▶ _TO DO_
Once every line below with "country" has been counted, state the total and nothing else.

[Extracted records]
------

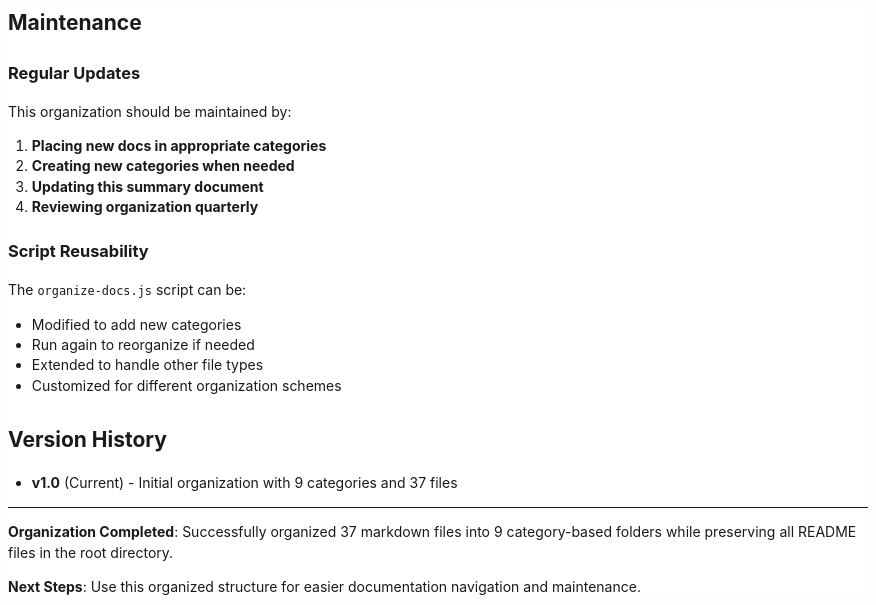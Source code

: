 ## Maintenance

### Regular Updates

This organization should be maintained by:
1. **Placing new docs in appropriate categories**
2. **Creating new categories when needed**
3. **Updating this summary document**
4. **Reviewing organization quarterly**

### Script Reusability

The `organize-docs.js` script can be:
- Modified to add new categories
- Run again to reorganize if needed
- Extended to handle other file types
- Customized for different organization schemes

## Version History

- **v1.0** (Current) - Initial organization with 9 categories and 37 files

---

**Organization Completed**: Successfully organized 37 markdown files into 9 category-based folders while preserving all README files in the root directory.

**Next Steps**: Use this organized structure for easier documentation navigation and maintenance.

------

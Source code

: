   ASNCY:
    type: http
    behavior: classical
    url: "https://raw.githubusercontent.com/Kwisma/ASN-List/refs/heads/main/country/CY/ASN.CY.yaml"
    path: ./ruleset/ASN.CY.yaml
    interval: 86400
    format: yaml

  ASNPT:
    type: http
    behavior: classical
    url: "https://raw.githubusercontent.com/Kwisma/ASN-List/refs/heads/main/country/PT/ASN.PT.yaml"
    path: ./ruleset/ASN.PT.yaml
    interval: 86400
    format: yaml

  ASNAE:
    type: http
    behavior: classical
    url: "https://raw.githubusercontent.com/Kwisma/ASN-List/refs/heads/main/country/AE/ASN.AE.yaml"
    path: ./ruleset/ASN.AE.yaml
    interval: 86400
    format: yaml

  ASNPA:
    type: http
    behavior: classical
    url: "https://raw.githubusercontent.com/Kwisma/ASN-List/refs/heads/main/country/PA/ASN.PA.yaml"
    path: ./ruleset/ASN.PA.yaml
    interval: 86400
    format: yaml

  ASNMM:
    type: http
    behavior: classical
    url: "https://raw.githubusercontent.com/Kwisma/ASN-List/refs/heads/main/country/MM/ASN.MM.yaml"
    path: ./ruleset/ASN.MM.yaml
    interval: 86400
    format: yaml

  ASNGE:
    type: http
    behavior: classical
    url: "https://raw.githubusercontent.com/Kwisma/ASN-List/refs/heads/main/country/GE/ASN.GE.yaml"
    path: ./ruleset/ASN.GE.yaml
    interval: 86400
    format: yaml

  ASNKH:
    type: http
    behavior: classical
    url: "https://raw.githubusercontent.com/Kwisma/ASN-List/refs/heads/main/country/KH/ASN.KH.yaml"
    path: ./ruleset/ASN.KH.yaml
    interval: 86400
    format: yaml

------

▶ _ANSWER FOR THE TASK_
7